Rand Paul has some extreme—even wacky—views on issues that media professionals tend not to understand or care about, like monetary policy, or have discounted as an inescapable feature of the American political landscape, like guns. But because Paul deviates from what’s seen as conservative orthodoxy on foreign policy, drugs, and policing, he benefits from a perception that his views are new, different, interesting, and potentially even appealing across party lines.

Ted Cruz by contrast is competing to be seen as the most Reagan-pure of the Reagan-pure, a contest that media professionals find boring and phony—no matter that it’s almost certainly a far more important contest in a Republican primary than the contest to be most “different.”

4. Abiding by the Rules of the D.C. Machine

In their short time in the Senate—four years in Paul’s case, only two in Cruz’s— both Paul and Cruz have each engaged in one major media stunt: in Paul’s case, a 13-hour filibuster against the nomination of John Brennan as director of the CIA; in Cruz’s, a forced partial government shutdown of nearly two weeks. The shutdown was widely condemned as recklessly self-aggrandizing; the filibuster, accepted as harmlessly self-publicizing. Rand Paul abided by the rules of Washington for senators on the make. Cruz broke them. Paul’s utterly hopeless presidential ambitions are accordingly indulged and flattered; Cruz’s significantly less hopeless ambitions are resented and condemned.

5. "At Least Rand Paul Believes What He Says."

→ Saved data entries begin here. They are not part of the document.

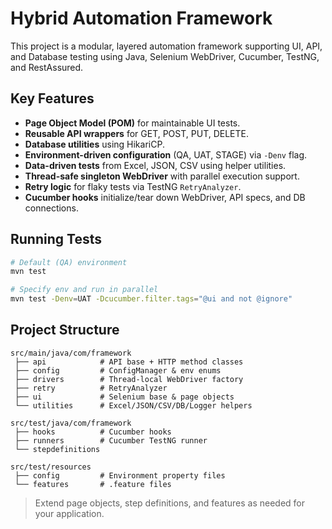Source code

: # Hybrid Automation Framework

This project is a modular, layered automation framework supporting UI, API, and Database testing using Java, Selenium WebDriver, Cucumber, TestNG, and RestAssured.

## Key Features
* **Page Object Model (POM)** for maintainable UI tests.
* **Reusable API wrappers** for GET, POST, PUT, DELETE.
* **Database utilities** using HikariCP.
* **Environment-driven configuration** (QA, UAT, STAGE) via `-Denv` flag.
* **Data-driven tests** from Excel, JSON, CSV using helper utilities.
* **Thread-safe singleton WebDriver** with parallel execution support.
* **Retry logic** for flaky tests via TestNG `RetryAnalyzer`.
* **Cucumber hooks** initialize/tear down WebDriver, API specs, and DB connections.

## Running Tests
```bash
# Default (QA) environment
mvn test

# Specify env and run in parallel
mvn test -Denv=UAT -Dcucumber.filter.tags="@ui and not @ignore"
```

## Project Structure
```
src/main/java/com/framework
 ├── api            # API base + HTTP method classes
 ├── config         # ConfigManager & env enums
 ├── drivers        # Thread-local WebDriver factory
 ├── retry          # RetryAnalyzer
 ├── ui             # Selenium base & page objects
 └── utilities      # Excel/JSON/CSV/DB/Logger helpers

src/test/java/com/framework
 ├── hooks          # Cucumber hooks
 ├── runners        # Cucumber TestNG runner
 └── stepdefinitions

src/test/resources
 ├── config         # Environment property files
 └── features       # .feature files
```

> Extend page objects, step definitions, and features as needed for your application.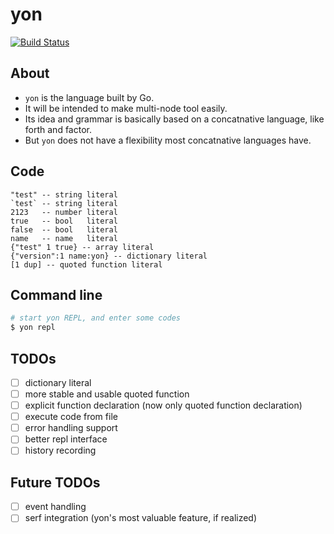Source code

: # yon

[![Build Status](https://travis-ci.org/mk2/yon.svg)](https://travis-ci.org/mk2/yon)

## About
- `yon` is the language built by Go.
- It will be intended to make multi-node tool easily.
- Its idea and grammar is basically based on a concatnative language, like forth and factor.
- But `yon` does not have a flexibility most concatnative languages have.

## Code

```factor
"test" -- string literal
`test` -- string literal
2123   -- number literal
true   -- bool   literal
false  -- bool   literal
name   -- name   literal
{"test" 1 true} -- array literal
{"version":1 name:yon} -- dictionary literal
[1 dup] -- quoted function literal
```

## Command line
```sh
# start yon REPL, and enter some codes
$ yon repl
```

## TODOs
- [ ] dictionary literal
- [ ] more stable and usable quoted function
- [ ] explicit function declaration (now only quoted function declaration)
- [ ] execute code from file
- [ ] error handling support
- [ ] better repl interface
- [ ] history recording

## Future TODOs
- [ ] event handling
- [ ] serf integration (yon's most valuable feature, if realized)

The Savannah Guthrie question that so annoyed Rand Paul dealt with his stark reversals of prior positions in favor of new, more politically acceptable stances, especially on foreign policy. He had reason to be vexed. Paul has reinvented himself boldly through his successful political career. Even now, he seeks to distance himself from his father’s wilder statements while continuing to fundraise from a mailing list built by those same wild statements. In this, Paul follows in the family tradition: The father also denied knowing anything about the contents of the newsletters that provided the great bulk of his income in the early 1990s. For all the many revisions and misstatements in the Rand Paul/Ron Paul record, they are still credited as “authentic”—nutcases, maybe, but at least sincere, and isn’t sincerity the most important thing?

Cruz, however, is widely mistrusted in the media as a phony. He went to Princeton and then to Harvard Law School, and excelled at both institutions. He holds a first-class membership card in the American meritocratic elite, and therefore when he says things that the meritocratic elite find outlandish or offensive, his fellow members of that elite assume he must be acting cynically.

Nobody should bet their rent money on either a Rand Paul or a Ted Cruz nomination. The contest between them is almost certainly a battle for third place, or maybe fourth. In that battle, Cruz, not Paul has the advantage. But the inclination to depict Paul as the major national political figure—and Ted Cruz as little more than an impertinent nuisance—reveals biases that will badly detract from political reporting in 2016.